How many bytes are required to store one character in:
- Microsoft's implementation of the .NET framework, version 4
- JavaScript, as implemented by Microsoft Internet Explorer 8?
How many bytes are required to store one character in:
.net and JavaScript both are UTF-16:
Represents each Unicode code point as a sequence of one or two 16-bit integers. Most common Unicode characters require only one UTF-16 code point, although Unicode supplementary characters (U+10000 and greater) require two UTF-16 surrogate code points. Both little-endian and big-endian byte orders are supported.
So it can be 16bit or 32 bit.
Both .NET and JavaScript use UTF-16. UTF-16 is a so-called variable-length encoding which uses 16-bit code units to represent Unicode code points (which are 21 bits in length). Historically it came from UCS-2 when Unicode was still a 16-bit code (which was deemed insufficient later, thus the expansion to 21 bits).

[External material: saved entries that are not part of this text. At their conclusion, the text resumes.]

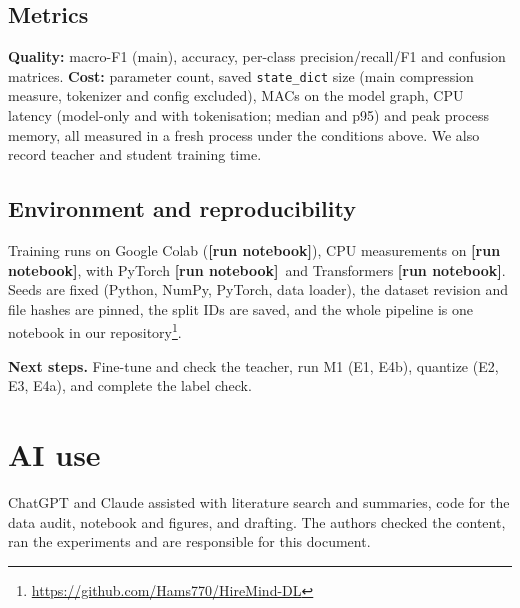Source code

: \documentclass[11pt]{article}
\newcommand{\RUN}{\textbf{[run notebook]}}
\newcommand{\EnvGPU}{\RUN}\newcommand{\EnvCPU}{\RUN}\newcommand{\EnvTorch}{\RUN}\newcommand{\EnvTransformers}{\RUN}
\begin{document}
\subsection{Metrics}
\textbf{Quality:} macro-F1 (main), accuracy, per-class precision/recall/F1 and confusion matrices. \textbf{Cost:} parameter count, saved \texttt{state\_dict} size (main compression measure, tokenizer and config excluded), MACs on the model graph, CPU latency (model-only and with tokenisation; median and p95) and peak process memory, all measured in a fresh process under the conditions above. We also record teacher and student training time.

\subsection{Environment and reproducibility}
Training runs on Google Colab (\EnvGPU), CPU measurements on \EnvCPU, with PyTorch \EnvTorch\ and Transformers \EnvTransformers. Seeds are fixed (Python, NumPy, PyTorch, data loader), the dataset revision and file hashes are pinned, the split IDs are saved, and the whole pipeline is one notebook in our repository\footnote{\url{https://github.com/Hams770/HireMind-DL}}.

\textbf{Next steps.} Fine-tune and check the teacher, run M1 (E1, E4b), quantize (E2, E3, E4a), and complete the label check.

\section*{AI use}
ChatGPT and Claude assisted with literature search and summaries, code for the data audit, notebook and figures, and drafting. The authors checked the content, ran the experiments and are responsible for this document.
\end{document}
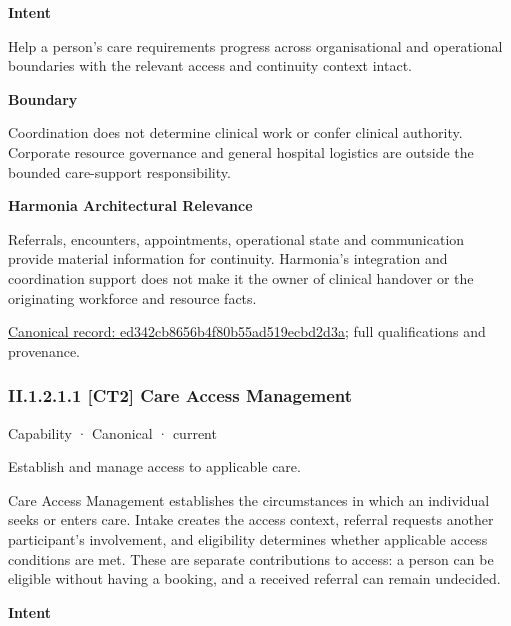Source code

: \textbf{Intent}



Help a person's care requirements progress across organisational and operational boundaries with the relevant access and continuity context intact.



\textbf{Boundary}



Coordination does not determine clinical work or confer clinical authority. Corporate resource governance and general hospital logistics are outside the bounded care-support responsibility.



\textbf{Harmonia Architectural Relevance}



Referrals, encounters, appointments, operational state and communication provide material information for continuity. Harmonia's integration and coordination support does not make it the owner of clinical handover or the originating workforce and resource facts.


{\footnotesize \href{../../../../../../../continuum/strategy/capability/ed342cb8656b4f80b55ad519ecbd2d3a.md}{Canonical record: ed342cb8656b4f80b55ad519ecbd2d3a}; full qualifications and provenance.}\par
\subsubsection*{II.1.2.1.1 [CT2] Care Access Management}
\label{navigation:II.1.2.1.1}

\label{element:acbcad8330e64b59be5e3ec4a100a544}
{\small Capability · Canonical · current}\par

Establish and manage access to applicable care.



Care Access Management establishes the circumstances in which an individual seeks or enters care. Intake creates the access context, referral requests another participant's involvement, and eligibility determines whether applicable access conditions are met. These are separate contributions to access: a person can be eligible without having a booking, and a received referral can remain undecided.



\textbf{Intent}



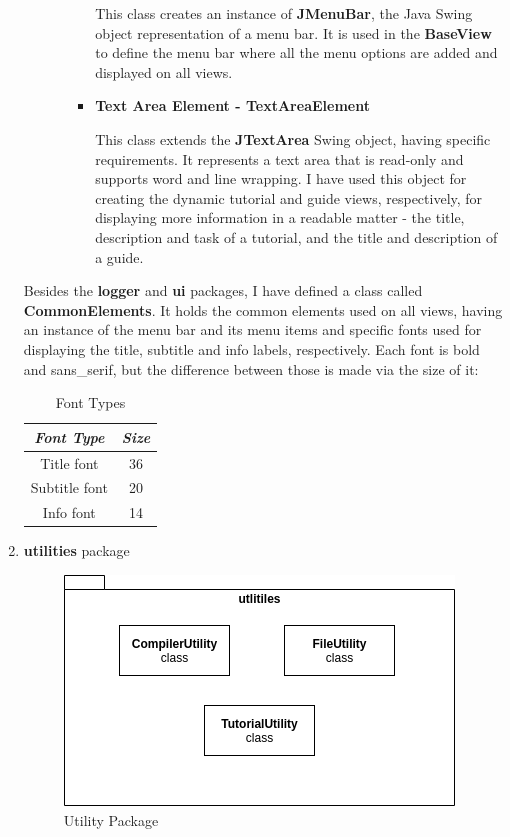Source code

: \documentclass[12pt,a4paper,twoside]{report}
\begin{document}
\begin{enumerate}
\begin{itemize}
\begin{itemize}
\begin{itemize}
	This class creates an instance of \textbf{JMenuBar}, the Java Swing object representation of a menu bar. It is used in the \textbf{BaseView} to define the menu bar where all the menu options are added and displayed on all views. 
	
\item \textbf{Text Area Element - TextAreaElement}

	This class extends the \textbf{JTextArea} Swing object, having specific requirements. It represents a text area that is read-only and supports word and line wrapping. I have used this object for creating the dynamic tutorial and guide views, respectively, for displaying more information in a readable matter - the title, description and task of a tutorial, and the title and description of a guide.
	
\end{itemize}
\end{itemize}
\end{itemize}

Besides the \textbf{logger} and \textbf{ui} packages, I have defined a class called \textbf{CommonElements}. It holds the common elements used on all views, having an instance of the menu bar and its menu items and specific fonts used for displaying the title, subtitle and info labels, respectively. Each font is bold and sans\_serif, but the difference between those is made via the size of it:

\begin{table}[H]
\centering
\begin{tabular}{|c|c|}
\hline
\textit{\textbf{Font Type}} & \textit{\textbf{Size}} \\ \hline
Title font                  & 36                     \\ \hline
Subtitle font               & 20                     \\ \hline
Info font                   & 14                     \\ \hline
\end{tabular}
\caption{Font Types}
\label{tab:my-table}
\end{table}

\item \textbf{utilities} package

\begin{figure}[H]
    \centering
    \includegraphics[width=0.6\linewidth]{img/diags/UtilityPackage.png}
    \caption{Utility Package}
    \label{fig:conf}
\end{figure}


\end{enumerate}
\end{document}
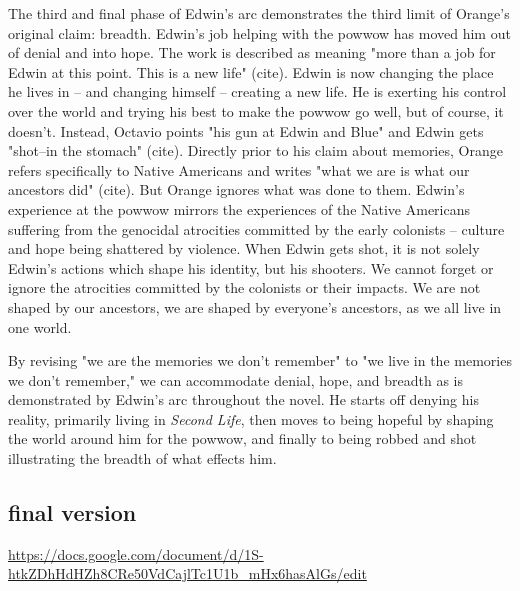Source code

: \documentclass[letterpaper]{article}
\begin{document}
\begin{enumerate}
The third and final phase of Edwin's arc demonstrates the third limit of
Orange's original claim: breadth. Edwin's job helping with the powwow
has moved him out of denial and into hope. The work is described as
meaning "more than a job for Edwin at this point. This is a new life"
(cite). Edwin is now changing the place he lives in -- and changing
himself -- creating a new life. He is exerting his control over the
world and trying his best to make the powwow go well, but of course, it
doesn't. Instead, Octavio points "his gun at Edwin and Blue" and Edwin
gets "shot--in the stomach" (cite). Directly prior to his claim about
memories, Orange refers specifically to Native Americans and writes
"what we are is what our ancestors did" (cite). But Orange ignores what
was done to them. Edwin's experience at the powwow mirrors the
experiences of the Native Americans suffering from the genocidal
atrocities committed by the early colonists -- culture and hope being
shattered by violence. When Edwin gets shot, it is not solely Edwin's
actions which shape his identity, but his shooters. We cannot forget or
ignore the atrocities committed by the colonists or their impacts. We
are not shaped by our ancestors, we are shaped by everyone's ancestors,
as we all live in one world.

By revising "we are the memories we don't remember" to "we live in the
memories we don't remember," we can accommodate denial, hope, and
breadth as is demonstrated by Edwin's arc throughout the novel. He
starts off denying his reality, primarily living in \emph{Second Life}, then
moves to being hopeful by shaping the world around him for the powwow,
and finally to being robbed and shot illustrating the breadth of what
effects him.
\end{enumerate}

\subsection{final version}
\label{sec:org4c01126}
\url{https://docs.google.com/document/d/1S-htkZDhHdHZh8CRe50VdCajlTc1U1b\_mHx6hasAlGs/edit}
\end{document}
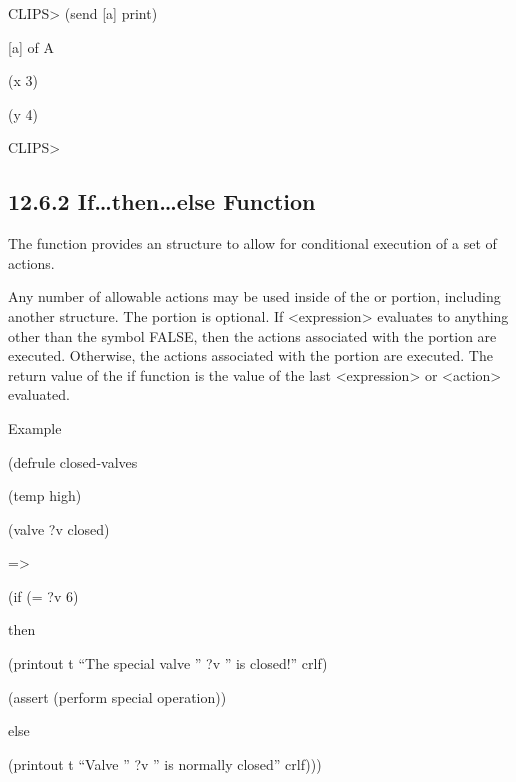 \documentclass[letterpaper,10pt,english]{sphinxmanual}
\begin{document}
CLIPS\textgreater{} (send {[}a{]} print)

{[}a{]} of A

(x 3)

(y 4)

CLIPS\textgreater{}


\subsection{12.6.2 If…then…else Function}
\label{\detokenize{actions:if-then-else-function}}
The  function provides an  structure to allow
for conditional execution of a set of actions.


\begin{sphinxVerbatim}[commandchars=\\\{\}]
  
 
 \PYGZbs{}
 \PYG{p}{[}
 \PYG{p}{]}
\end{sphinxVerbatim}

Any number of allowable actions may be used inside of the  or
 portion, including another  structure. The
 portion is optional. If \textless{}expression\textgreater{} evaluates to anything
other than the symbol FALSE, then the actions associated with the
 portion are executed. Otherwise, the actions associated with
the  portion are executed. The return value of the if function
is the value of the last \textless{}expression\textgreater{} or \textless{}action\textgreater{} evaluated.

Example

\begin{DUlineblock}{0em}
\item[] (defrule closed-valves
\item[] (temp high)
\item[] (valve ?v closed)
\item[] =\textgreater{}
\item[] (if (= ?v 6)
\item[] then
\item[] (printout t “The special valve ” ?v ” is closed!” crlf)
\item[] (assert (perform special operation))
\item[] else
\item[] (printout t “Valve ” ?v ” is normally closed” crlf)))
\end{DUlineblock}
\end{document}
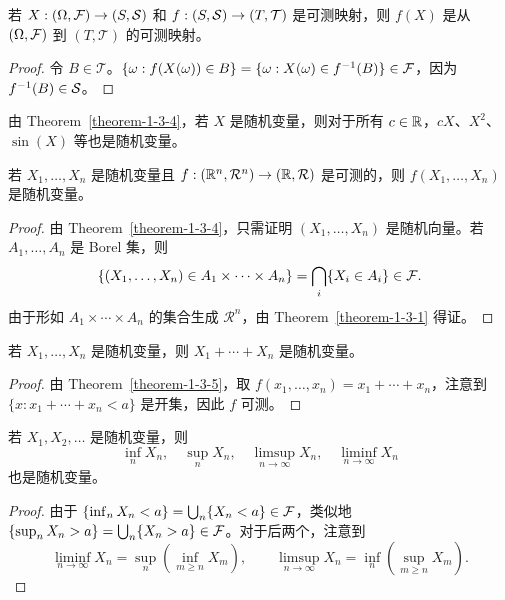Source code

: \begin{theorem}\label{theorem-1-3-4}
    若 $X : (\Omega, \calF) \to (S, \calS)$ 和 $f : (S, \calS) \to (T, \mathcal{T})$ 是可测映射，则 $f(X)$ 是从 $(\Omega, \calF)$ 到 $(T, \mathcal{T})$ 的可测映射。
\end{theorem}

\begin{proof}
    令 $B \in \mathcal{T}$。$\{\omega : f(X(\omega)) \in B\} = \{\omega : X(\omega) \in f^{-1}(B)\} \in \calF$，因为 $f^{-1}(B) \in \calS$。
\end{proof}

由 Theorem~\ref{theorem-1-3-4}，若 $X$ 是随机变量，则对于所有 $c \in \RR$，$cX$、$X^2$、$\sin(X)$ 等也是随机变量。

\begin{theorem}\label{theorem-1-3-5}
    若 $X_1, \dots, X_n$ 是随机变量且 $f : (\RR^n, \mathcal{R}^n) \to (\RR, \mathcal{R})$ 是可测的，则 $f(X_1, \dots, X_n)$ 是随机变量。
\end{theorem}

\begin{proof}
    由 Theorem~\ref{theorem-1-3-4}，只需证明 $(X_1, \dots, X_n)$ 是随机向量。若 $A_1, \dots, A_n$ 是 Borel 集，则
    \[
        \{(X_1, \dots, X_n) \in A_1 \times \cdots \times A_n\} = \bigcap_i \{X_i \in A_i\} \in \calF.
    \]
    由于形如 $A_1 \times \cdots \times A_n$ 的集合生成 $\mathcal{R}^n$，由 Theorem~\ref{theorem-1-3-1} 得证。
\end{proof}

\begin{corollary}
    若 $X_1, \dots, X_n$ 是随机变量，则 $X_1 + \cdots + X_n$ 是随机变量。
\end{corollary}

\begin{proof}
    由 Theorem~\ref{theorem-1-3-5}，取 $f(x_1,\dots,x_n) = x_1 + \cdots + x_n$，注意到 $\{x : x_1 + \cdots + x_n < a\}$ 是开集，因此 $f$ 可测。
\end{proof}

\begin{theorem}\label{theorem-1-3-7}
    若 $X_1, X_2, \dots$ 是随机变量，则
    \[
        \inf_n X_n, \quad \sup_n X_n, \quad \limsup_{n \to \infty} X_n, \quad \liminf_{n \to \infty} X_n
    \]
    也是随机变量。
\end{theorem}

\begin{proof}
    由于 $\{\inf_n X_n < a\} = \bigcup_n \{X_n < a\} \in \calF$，类似地 $\{\sup_n X_n > a\} = \bigcup_n \{X_n > a\} \in \calF$。对于后两个，注意到
    \[
        \liminf_{n \to \infty} X_n = \sup_n \left( \inf_{m \ge n} X_m \right),
        \qquad
        \limsup_{n \to \infty} X_n = \inf_n \left( \sup_{m \ge n} X_m \right).
    \]
\end{proof}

Since UTF-16 uses 16-bit code units the code itself is a 16-bit code, but to represent a character, you'll have to look a bit closer to what you actually mean:
Character in the Unicode sense means Unicode code point which is probably your intended meaning. Here are two cases:
Character in the usual meaning often refers to graphemes, actually, which would be what we perceive as a single character. Those can have arbitrarily many diacritics, or may be ligatures that are formed out of multiple code points by the rendering engine. Long story short in this case: Those can be arbitrarily long since they can consist of several code points.